Suspiró para sus adentros. Una hija crecida no se puede retener en casa; temía que su hija ya le hubiera tomado cariño en secreto al Rey Beiming.

Yun Canghai, como alguien con experiencia, sabía que Yun Sheng era inteligente. Se la podía considerar precoz en comparación con otros niños, pero parecía indiferente a los asuntos del amor.

En el continente, las niñas a los doce años y los niños a los catorce ya estaban en edad de hablar de matrimonio. Una vez comprometidos, en dos o tres años más, sería el momento de casarse.

Yun Canghai no quería esperar hasta ese momento para separar a Yun Sheng y al Rey Beiming.

—Padre, ¿hay algo especial en mi nacimiento? —Yun Sheng detectó un trasfondo inusual en la voz de su padre.

—Llegados a este punto, tu padre será franco contigo. Tu madre, Hu Jiusheng, no es una persona corriente; es una descendiente del Zorro Celestial del Clan de las Ocho Bestias Desoladas —suspiró Yun Canghai y le reveló a Yun Sheng el mayor secreto de Hu Jiusheng.

Hu Jiusheng no era humana; para ser precisos, tenía un Cuerpo de Bestia Demoníaca.

En la parte más oriental del continente, yace un ilimitado Reino de Sangre de Bestias Dutian. Las Nubes de Sangre de Bestias Dutian que han estado asolando todo el continente estos años provienen de allí.
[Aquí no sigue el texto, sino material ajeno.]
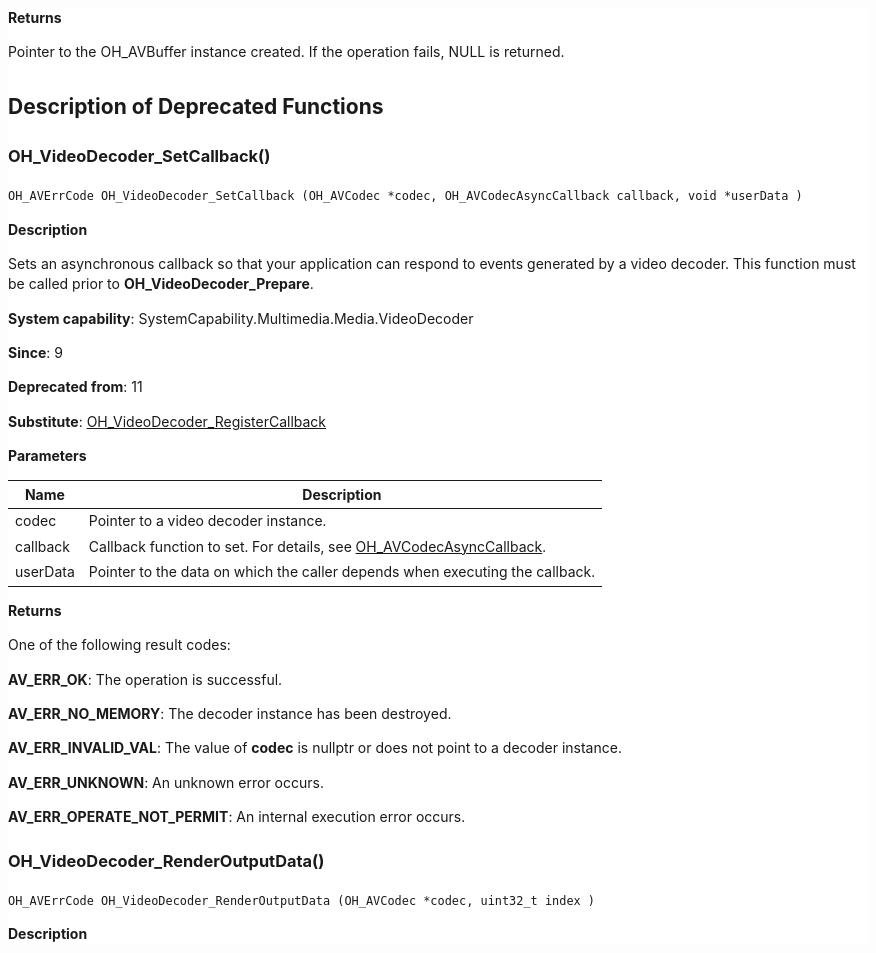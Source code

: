 **Returns**

Pointer to the OH_AVBuffer instance created. If the operation fails, NULL is returned.


## Description of Deprecated Functions


### OH_VideoDecoder_SetCallback()

```
OH_AVErrCode OH_VideoDecoder_SetCallback (OH_AVCodec *codec, OH_AVCodecAsyncCallback callback, void *userData )
```

**Description**

Sets an asynchronous callback so that your application can respond to events generated by a video decoder. This function must be called prior to **OH_VideoDecoder_Prepare**.

**System capability**: SystemCapability.Multimedia.Media.VideoDecoder

**Since**: 9

**Deprecated from**: 11

**Substitute**: [OH_VideoDecoder_RegisterCallback](#oh_videodecoder_registercallback)

**Parameters**

| Name| Description| 
| -------- | -------- |
| codec | Pointer to a video decoder instance. | 
| callback | Callback function to set. For details, see [OH_AVCodecAsyncCallback](_o_h___a_v_codec_async_callback.md). | 
| userData | Pointer to the data on which the caller depends when executing the callback. | 

**Returns**

One of the following result codes:

**AV_ERR_OK**: The operation is successful.

**AV_ERR_NO_MEMORY**: The decoder instance has been destroyed.

**AV_ERR_INVALID_VAL**: The value of **codec** is nullptr or does not point to a decoder instance.

**AV_ERR_UNKNOWN**: An unknown error occurs.

**AV_ERR_OPERATE_NOT_PERMIT**: An internal execution error occurs.


### OH_VideoDecoder_RenderOutputData()

```
OH_AVErrCode OH_VideoDecoder_RenderOutputData (OH_AVCodec *codec, uint32_t index )
```

**Description**

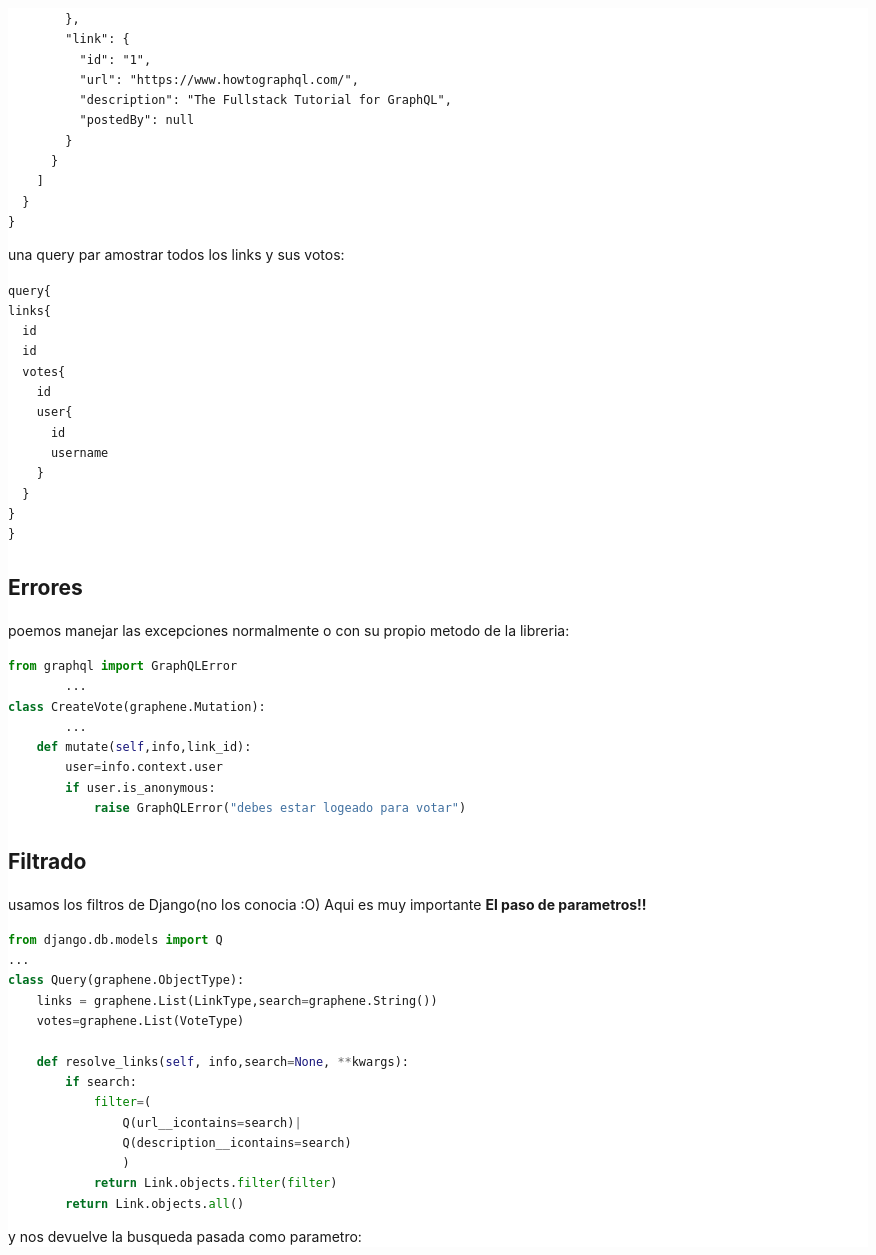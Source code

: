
 ```
        },
        "link": {
          "id": "1",
          "url": "https://www.howtographql.com/",
          "description": "The Fullstack Tutorial for GraphQL",
          "postedBy": null
        }
      }
    ]
  }
}
```
una query par amostrar todos los links y sus votos:
```
query{
links{
  id
  id
  votes{
    id
    user{
      id
      username
    }
  }
}
}
```
## Errores

poemos manejar las excepciones normalmente o con su propio metodo de la libreria:
```python
from graphql import GraphQLError
		...
class CreateVote(graphene.Mutation):
		...
    def mutate(self,info,link_id):
        user=info.context.user
        if user.is_anonymous:
            raise GraphQLError("debes estar logeado para votar")
```

## Filtrado

usamos los filtros de Django(no los conocia :O)
Aqui es muy importante **El paso de parametros!!**
```python
from django.db.models import Q
...
class Query(graphene.ObjectType):
    links = graphene.List(LinkType,search=graphene.String())
    votes=graphene.List(VoteType)

    def resolve_links(self, info,search=None, **kwargs):
        if search:
            filter=(
                Q(url__icontains=search)|
                Q(description__icontains=search)
                )
            return Link.objects.filter(filter)
        return Link.objects.all()
```
y nos devuelve la busqueda pasada como parametro:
Pero al otro lado del Reino de Sangre Bestial yacen las bestias legendarias que una vez fueron expulsadas del Continente Wuji por los ocho más grandes artistas marciales, magos e invocadores de la época.

Hace incontables años, las Bestias Demoníacas reinaban de forma suprema en el continente, y el Clan Humano solo podía luchar por sobrevivir bajo sus ataques.

Pero en algún momento, los ocho artistas marciales, magos e invocadores más poderosos del Continente Wuji encontraron los Ocho Artefactos Divinos Desolados. Con estos Artefactos Divinos, expulsaron de la tierra a las Bestias Demoníacas que una vez dominaron el Continente Wuji.

Las Bestias Demoníacas fueron asesinadas o exiliadas, incluidas varias de las tribus de Bestias Demoníacas más fuertes, conocidas colectivamente como el Clan de las Ocho Bestias Desoladas.